• PROBLEM DETAILS
For this exercise, reproduce the entries below exactly, but only from the line containing "## 🛠 Configuration" through the line containing "## 🤝 Contributing", both included.

Collection entries
----------
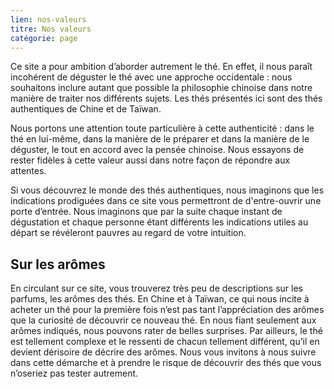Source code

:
 ```yaml
---
lien: nos-valeurs
titre: Nos valeurs
catégorie: page
---
```


Ce site a pour ambition d’aborder autrement le thé. En effet, il nous paraît incohérent de déguster le thé avec une approche occidentale : nous souhaitons inclure autant que possible la philosophie chinoise dans notre manière de traiter nos différents sujets. Les thés présentés ici sont des thés authentiques de Chine et de Taïwan.

Nous portons une attention toute particulière à cette authenticité : dans le thé en lui-même, dans la manière de le préparer et dans la manière de le déguster, le tout en accord avec la pensée chinoise.
Nous essayons de rester fidèles à cette valeur aussi dans notre façon de répondre aux attentes.

Si vous découvrez le monde des thés authentiques, nous imaginons que les indications prodiguées dans ce site vous permettront de d'entre-ouvrir une porte d’entrée. Nous imaginons que par la suite chaque instant de dégustation et chaque personne étant différents les indications utiles au départ se révéleront pauvres au regard de votre intuition.
 
 ## Sur les arômes

En circulant sur ce site, vous trouverez très peu de descriptions sur les parfums, les arômes des thés. En Chine et à Taïwan, ce qui nous incite à acheter un thé pour la première fois n’est pas tant l’appréciation des arômes que la curiosité de découvrir ce nouveau thé. En nous fiant seulement aux arômes indiqués, nous pouvons rater de belles surprises. Par ailleurs, le thé est tellement complexe et le ressenti de chacun tellement différent, qu’il en devient dérisoire de décrire des arômes.
Nous vous invitons à nous suivre dans cette démarche et à prendre le risque de découvrir des thés que vous n’oseriez pas tester autrement.
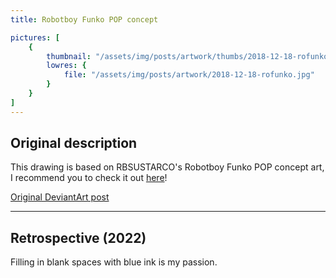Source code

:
 ```yaml
---
title: Robotboy Funko POP concept

pictures: [
	{
		thumbnail: "/assets/img/posts/artwork/thumbs/2018-12-18-rofunko.jpg",
		lowres: {
			file: "/assets/img/posts/artwork/2018-12-18-rofunko.jpg"
		}
	}
]
---
```

## Original description
This drawing is based on RBSUSTARCO's Robotboy Funko POP concept art, I recommend you to check it out [here](https://www.deviantart.com/rbsustarco/art/Robotboy-Funko-Pop-Concept-Fan-Art-776407107)!

[Original DeviantArt post](https://www.deviantart.com/phantomdoom741/art/RBSUSTARCO-s-Robotboy-Funko-POP-concept-drawing-778434782)

---

## Retrospective (2022)
Filling in blank spaces with blue ink is my passion.
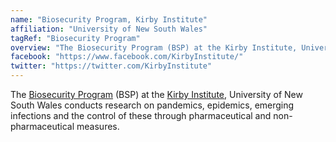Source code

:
 ```yaml
---
name: "Biosecurity Program, Kirby Institute"
affiliation: "University of New South Wales"
tagRef: "Biosecurity Program"
overview: "The Biosecurity Program (BSP) at the Kirby Institute, University of New South Wales conducts research on pandemics, epidemics, emerging infections and the control of these through pharmaceutical and non-pharmaceutical measures."
facebook: "https://www.facebook.com/KirbyInstitute/"
twitter: "https://twitter.com/KirbyInstitute"
---
```


The [Biosecurity Program](https://kirby.unsw.edu.au/program/biosecurity) (BSP) at the [Kirby Institute](https://kirby.unsw.edu.au/), University of New South Wales conducts research on pandemics, epidemics, emerging infections and the control of these through pharmaceutical and non-pharmaceutical measures.
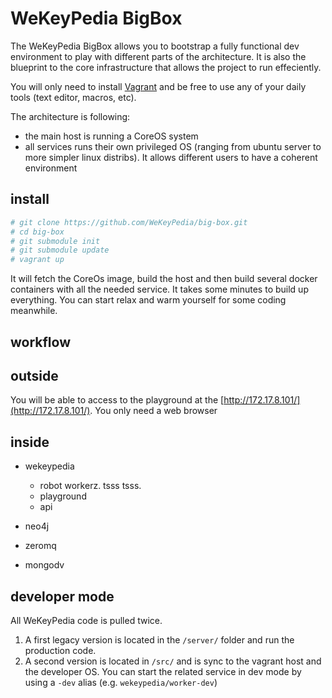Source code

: # WeKeyPedia BigBox

The WeKeyPedia BigBox allows you to bootstrap a fully functional dev environment to play with different parts of the architecture. It is also the blueprint to the core infrastructure that allows the project to run effeciently.

You will only need to install [Vagrant](htt://vagrantup.com) and be free to use any of your daily tools (text editor, macros, etc).

The architecture is following:

- the main host is running a CoreOS system
- all services runs their own privileged OS (ranging from ubuntu server to more simpler linux distribs). It allows different users to have a coherent environment

## install

```sh
# git clone https://github.com/WeKeyPedia/big-box.git
# cd big-box
# git submodule init
# git submodule update
# vagrant up
```

It will fetch the CoreOs image, build the host and then build several docker containers with all the needed service. It takes some minutes to build up everything. You can start relax and warm yourself for some coding meanwhile.

## workflow



## outside

You will be able to access to the playground at the [http://172.17.8.101/](http://172.17.8.101/). You only need a web browser

## inside

- wekeypedia
  - robot workerz. tsss tsss.
  - playground
  - api

- neo4j
- zeromq
- mongodv

## developer mode

All WeKeyPedia code is pulled twice.

1. A first legacy version is located in the  `/server/` folder and run the production code.
2. A second version is located in `/src/` and is sync to the vagrant host and the developer OS. You can start the related service in dev mode by using a `-dev` alias (e.g. `wekeypedia/worker-dev`)
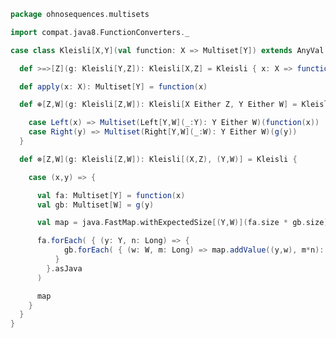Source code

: 
```scala
package ohnosequences.multisets

import compat.java8.FunctionConverters._

case class Kleisli[X,Y](val function: X => Multiset[Y]) extends AnyVal {

  def >=>[Z](g: Kleisli[Y,Z]): Kleisli[X,Z] = Kleisli { x: X => function(x) flatMap g.function.asJava }

  def apply(x: X): Multiset[Y] = function(x)

  def ⊕[Z,W](g: Kleisli[Z,W]): Kleisli[X Either Z, Y Either W] = Kleisli {

    case Left(x) => Multiset(Left[Y,W](_:Y): Y Either W)(function(x))
    case Right(y) => Multiset(Right[Y,W](_:W): Y Either W)(g(y))
  }

  def ⊗[Z,W](g: Kleisli[Z,W]): Kleisli[(X,Z), (Y,W)] = Kleisli {

    case (x,y) => {

      val fa: Multiset[Y] = function(x)
      val gb: Multiset[W] = g(y)

      val map = java.FastMap.withExpectedSize[(Y,W)](fa.size * gb.size)

      fa.forEach( { (y: Y, n: Long) => {
            gb.forEach( { (w: W, m: Long) => map.addValue((y,w), m*n): Unit }.asJava )
          }
        }.asJava
      )

      map
    }
  }
}

```




[test/scala/Multisets.scala]: ../../test/scala/Multisets.scala.md
[main/java/FastMap.java]: ../java/FastMap.java.md
[main/scala/package.scala]: package.scala.md
[main/scala/Multisets.scala]: Multisets.scala.md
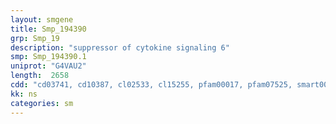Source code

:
 ```yaml
---
layout: smgene
title: Smp_194390
grp: Smp_19
description: "suppressor of cytokine signaling 6"
smp: Smp_194390.1
uniprot: "G4VAU2"
length:  2658
cdd: "cd03741, cd10387, cl02533, cl15255, pfam00017, pfam07525, smart00252, smart00253"
kk: ns
categories: sm
---
```

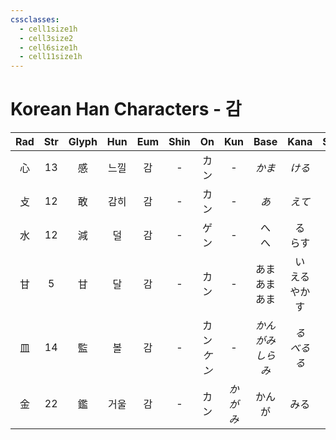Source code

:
 ```yaml
---
cssclasses:
  - cell1size1h
  - cell3size2
  - cell6size1h
  - cell11size1h
---
```


# Korean Han Characters - 감

| Rad | Str | Glyph | Hun | Eum | Shin |     On     |  Kun  |       Base        |      Kana      | Simp |     Man      |  Can  |
| :-: | :-: | :---: | :-: | :-: | :--: | :--------: | :---: | :---------------: | :------------: | :--: | :----------: | :---: |
|  心  | 13  |   感   | 느낄  |  감  |  -   |     カン     |   -   |       *かま*        |      *ける*      |  -   |     gǎn      | gam2  |
|  攴  | 12  |   敢   | 감히  |  감  |  -   |     カン     |   -   |        *あ*        |      *えて*      |  -   |     gǎn      | gam2  |
|  水  | 12  |   減   |  덜  |  감  |  -   |     ゲン     |   -   |      へ<br>へ       |    る<br>らす     |  减   |     jiǎn     | gaam2 |
|  甘  |  5  |   甘   |  달  |  감  |  -   |     カン     |   -   |  あま<br>あま<br>あま   | い<br>える<br>やかす |  -   |     gān      | gam1  |
|  皿  | 14  |   監   |  볼  |  감  |  -   | カン<br>*ケン* |   -   | *かんがみ<br>しら<br>み* | *る<br>べる<br>る* |  监   | jiān<br>jiàn | gaam1 |
|  金  | 22  |   鑑   | 거울  |  감  |  -   |     カン     | *かがみ* |        かんが        |       みる       |  鉴   |     jiàn     | gaam3 |
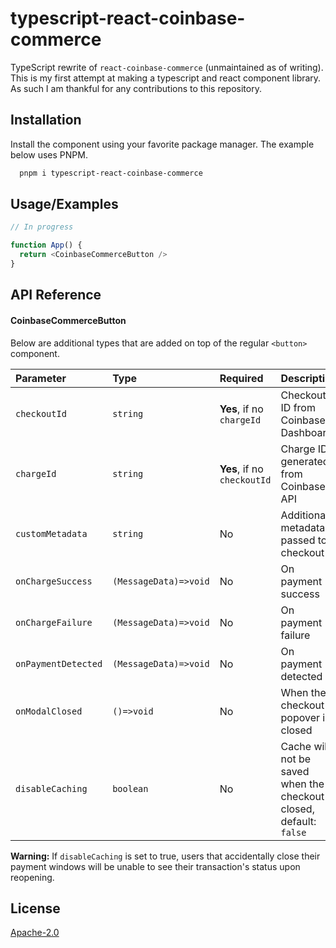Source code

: 
# typescript-react-coinbase-commerce

TypeScript rewrite of `react-coinbase-commerce` (unmaintained as of writing). This is my first attempt at making a typescript and react component library. As such I am thankful for any contributions to this repository.


## Installation

Install the component using your favorite package manager. The example below uses PNPM.

```bash
  pnpm i typescript-react-coinbase-commerce
```
    
## Usage/Examples

```typescript jsx
// In progress

function App() {
  return <CoinbaseCommerceButton />
}
```


## API Reference

#### CoinbaseCommerceButton
Below are additional types that are added on top of the regular `<button>` component.

| Parameter | Type     |  Required     | Description                |
| :-------- | :------- |  :----------- | :------------------------- |
| `checkoutId` | `string` | **Yes**, if no `chargeId` | Checkout ID from Coinbase Dashboard |
| `chargeId` | `string` | **Yes**, if no `checkoutId` | Charge ID generated from Coinbase API |
| `customMetadata` | `string` | No | Additional metadata passed to checkout |
| `onChargeSuccess` | `(MessageData)=>void` | No | On payment success |
| `onChargeFailure` | `(MessageData)=>void` | No | On payment failure |
| `onPaymentDetected` | `(MessageData)=>void` | No | On payment detected |
| `onModalClosed` | `()=>void` | No | When the checkout popover is closed |
| `disableCaching` | `boolean` | No | Cache will not be saved when the checkout is closed, default: `false` |

**Warning:** If `disableCaching` is set to true, users that accidentally close their payment windows will be unable to see their transaction's status upon reopening.
## License

[Apache-2.0](https://www.apache.org/licenses/LICENSE-2.0.txt)

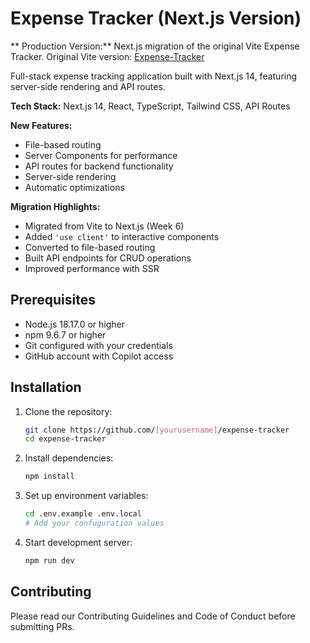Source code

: # Expense Tracker (Next.js Version)

** Production Version:** Next.js migration of the original Vite Expense Tracker.
Original Vite version: [Expense-Tracker](https://github.com/asiu3209/Expense-Tracker)

Full-stack expense tracking application built with Next.js 14, featuring server-side rendering and API routes.

**Tech Stack:** Next.js 14, React, TypeScript, Tailwind CSS, API Routes

**New Features:**

- File-based routing
- Server Components for performance
- API routes for backend functionality
- Server-side rendering
- Automatic optimizations

**Migration Highlights:**

- Migrated from Vite to Next.js (Week 6)
- Added `'use client'` to interactive components
- Converted to file-based routing
- Built API endpoints for CRUD operations
- Improved performance with SSR

## Prerequisites
- Node.js 18.17.0 or higher
- npm 9.6.7 or higher
- Git configured with your credentials
- GitHub account with Copilot access

## Installation
1. Clone the repository:
   ```bash
   git clone https://github.com/[yourusername]/expense-tracker
   cd expense-tracker
   ```
2. Install dependencies:
   ```bash
   npm install
   ```
3. Set up environment variables:
   ```bash
   cd .env.example .env.local
   # Add your confuguration values
   ```
4. Start development server:
   ```bash
   npm run dev
   ```
## Contributing
Please read our Contributing Guidelines and Code of Conduct before submitting PRs.
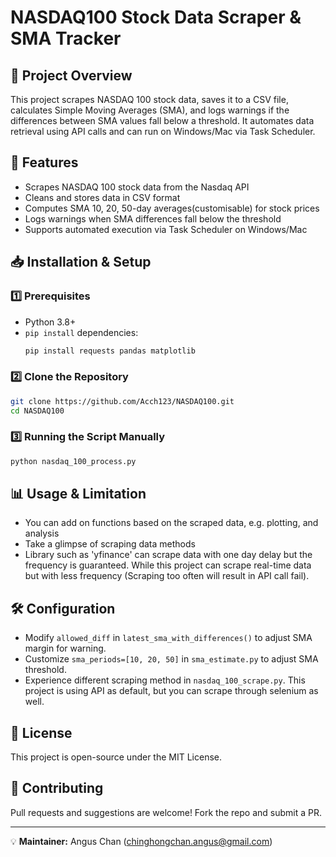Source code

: # NASDAQ100 Stock Data Scraper & SMA Tracker

## 📌 Project Overview
This project scrapes NASDAQ 100 stock data, saves it to a CSV file, calculates Simple Moving Averages (SMA), and logs warnings if the differences between SMA values fall below a threshold. It automates data retrieval using API calls and can run on Windows/Mac via Task Scheduler.

## 🚀 Features
- Scrapes NASDAQ 100 stock data from the Nasdaq API
- Cleans and stores data in CSV format
- Computes SMA 10, 20, 50-day averages(customisable) for stock prices
- Logs warnings when SMA differences fall below the threshold
- Supports automated execution via Task Scheduler on Windows/Mac

## 📥 Installation & Setup
### 1️⃣ Prerequisites
- Python 3.8+
- `pip install` dependencies:
  ```bash
  pip install requests pandas matplotlib
  ```

### 2️⃣ Clone the Repository
```bash
git clone https://github.com/Acch123/NASDAQ100.git
cd NASDAQ100
```

### 3️⃣ Running the Script Manually
```bash
python nasdaq_100_process.py
```


## 📊 Usage & Limitation
- You can add on functions based on the scraped data, e.g. plotting, and analysis
- Take a glimpse of scraping data methods
- Library such as 'yfinance' can scrape data with one day delay but the frequency is guaranteed. While this project can scrape real-time data but with less frequency (Scraping too often will result in API call fail).

## 🛠 Configuration
- Modify `allowed_diff` in `latest_sma_with_differences()` to adjust SMA margin for warning.
- Customize `sma_periods=[10, 20, 50]` in `sma_estimate.py` to adjust SMA threshold.
- Experience different scraping method in `nasdaq_100_scrape.py`. This project is using API as default, but you can scrape through selenium as well.

## 📄 License
This project is open-source under the MIT License.

## 🤝 Contributing
Pull requests and suggestions are welcome! Fork the repo and submit a PR.

---
💡 **Maintainer:** Angus Chan (chinghongchan.angus@gmail.com)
----------
• ANSWER SECTION
## 🛠 Configuration
- Modify `allowed_diff` in `latest_sma_with_differences()` to adjust SMA margin for warning.
- Customize `sma_periods=[10, 20, 50]` in `sma_estimate.py` to adjust SMA threshold.
- Experience different scraping method in `nasdaq_100_scrape.py`. This project is using API as default, but you can scrape through selenium as well.

## 📄 License
This project is open-source under the MIT License.

## 🤝 Contributing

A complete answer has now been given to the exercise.